Packshot of Shell E-Fluids and a Kreisel battery stack

Supercomputers demonstrate Shell E-Fluids to be best-in-class coolants for EV batteries

Shell Computational Science team played a critical role in demonstrating the improved performance of Shell E-Fluids, a coolant liquid for batteries used for electric vehicles (EVs).

By Suchismita Sanyal, General Manager for Computational Science on Jan 21, 2021

I am truly enthusiastic to see how computational science can support all of Shell businesses in pushing the boundaries of the next generation of cleaner energy technologies. Last year, I shared few examples of High Performance Computing (HPC) advancing technologies that are central to a future hydrogen economy and I explained how our expertise in HPC and code-optimization makes our conventional applications faster and more efficient.

This time, I would like to highlight the work the Computational Science team accomplished for Shell Lubricants. Their products are backed by unique technological expertise and decades of research and development across a global network of labs located in Bangalore, Hamburg, Houston, Shanghai and Atsugi.
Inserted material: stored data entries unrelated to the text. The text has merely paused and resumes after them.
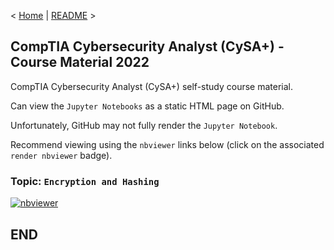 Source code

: < [Home](https://github.com/SeanOhAileasa) | [README](https://github.com/SeanOhAileasa/cap-encryption-and-hashing/blob/main/README.md) >

## CompTIA Cybersecurity Analyst (CySA+) - Course Material 2022

CompTIA Cybersecurity Analyst (CySA+) self-study course material.

Can view the ``Jupyter Notebooks`` as a static HTML page on GitHub.

Unfortunately, GitHub may not fully render the ``Jupyter Notebook``.

Recommend viewing using the ``nbviewer`` links below (click on the associated ``render nbviewer`` badge).

### Topic: ``Encryption and Hashing``

[![nbviewer](https://raw.githubusercontent.com/jupyter/design/master/logos/Badges/nbviewer_badge.svg)](https://nbviewer.jupyter.org/github/SeanOhAileasa/cap-encryption-and-hashing/blob/main/cap-encryption-and-hashing.ipynb)

## END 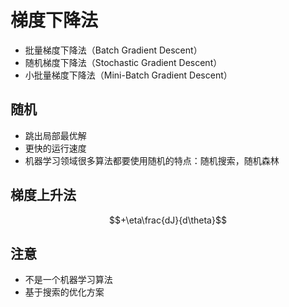 # 梯度下降法

- 批量梯度下降法（Batch Gradient Descent）
- 随机梯度下降法（Stochastic Gradient Descent）
- 小批量梯度下降法（Mini-Batch Gradient Descent）

## 随机

- 跳出局部最优解
- 更快的运行速度
- 机器学习领域很多算法都要使用随机的特点：随机搜索，随机森林

## 梯度上升法

$$+\eta\frac{dJ}{d\theta}$$

## 注意

- 不是一个机器学习算法
- 基于搜索的优化方案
Let me share how the Computational Science team contributed to this track record in 2020 and paved the way for future technological improvements.

The team carried a computational study for our colleagues in the research laboratory in Hamburg that demonstrated the improved performance of Shell E‑Fluids, a coolant liquid for batteries used for electric vehicles (EVs).

The model our team created proved that the temperature difference between the fluid and the battery is significantly lower when using Shell E-Fluids in Kreisel Electric batteries compared to conventional liquid cooled batteries. The demonstration of this game-changing performance led to a new patent for Shell and a deeper cooperation with the Austrian EV battery pack manufacturer. Last November, Shell and Kreisel electric formed a strategic alliance to offer a high-performance electric battery solution together.

Packshot of Shell E-Fluids and a Kreisel battery stack

One of the key challenges when charging and discharging EV batteries is the thermal control. Batteries that are too hot will not charge as efficiently and can become a danger without adequate cooling. Active battery immersion cooling is one available solution to dissipate the heat generated from the charging and discharging process.

Active cooling means reducing the heat of the battery pack while it is being used, for example during driving or charging. Shell E-Fluids are dielectric fluids. They have the particular property of conducting heat without conducting electricity. Their superior thermal properties make them ideal for immersive cooling of battery packs. Proving these superior thermal properties required a collaborative, physics- and data-driven approach.

The Computational Science team designed and validated a physics-based model to simulate the battery pack under extreme charging and discharging conditions. To accurately describe these, the model had to be multi-scale and multi-physics. It captured the interplay between the nano-scale interactions of the charging cycles (involving electrons flowing in the battery cells) and the fluid dynamics at the battery scale (involving heat circulating in the cooling fluids). This involved modelling both quantum mechanics (at nano-scale) and classical physics (at battery scale) at different time scales (femto-seconds and milli-seconds respectively), which is non-trivial.

Visuals of the termodynamic modellings of charging and discharging conditions the battery pack.
Simulations show that the Shell E-Fluids are able to cool the battery effectively, keeping temperatures under control including during fast charging.

Our decades of experience in multi-scale, multiphysics modelling led to the efficient development of these models. The modelling results confirmed the efficacy of Shell E-Fluids before performing any laboratory experiments. Working with Kreisel experts, we could access important technical details related to battery material properties and geometry. These close collaborations with subject matter experts within and beyond Shell have helped our Computational Science team make our computational models robust by capturing the right physics, thus making our model transferrable and replicable across diverse products in the EV space.

To further demonstrate that Shell E-fluids are indeed better than current market solutions, the lubricant research team in Hamburg created a laboratory environment where they could run experiments to put the model into practice. The cooperation with Kreisel allowed our researchers to perform a full-fledged battery pack simulation – to look at how temperature hotspots develop and to compare coolants performances by changing the fluid in the battery test rig (which you can see in the image below). The focused experimentation tested and validated the results of the modelling of the battery charging cycles.

The Computational Science team will be further involved in the collaboration with Kreisel Electric. This model can now be used to develop new formulations for Shell E-Fluids in pushing the performance further. It can also be used to provide modelling service to test fluid dynamics in alternative battery pack arrangements.

image of the battery test rig used during the laboratory experiments.

Suchismita Sanyal is the General Manager, Computational Science at Shell Technology Centre Bangalore. She leads a group of 60 researchers in the Computational Science group in Shell, delivering digital solutions across multiple Shell businesses and designed to position Shell on a stronger foothold in the energy transition.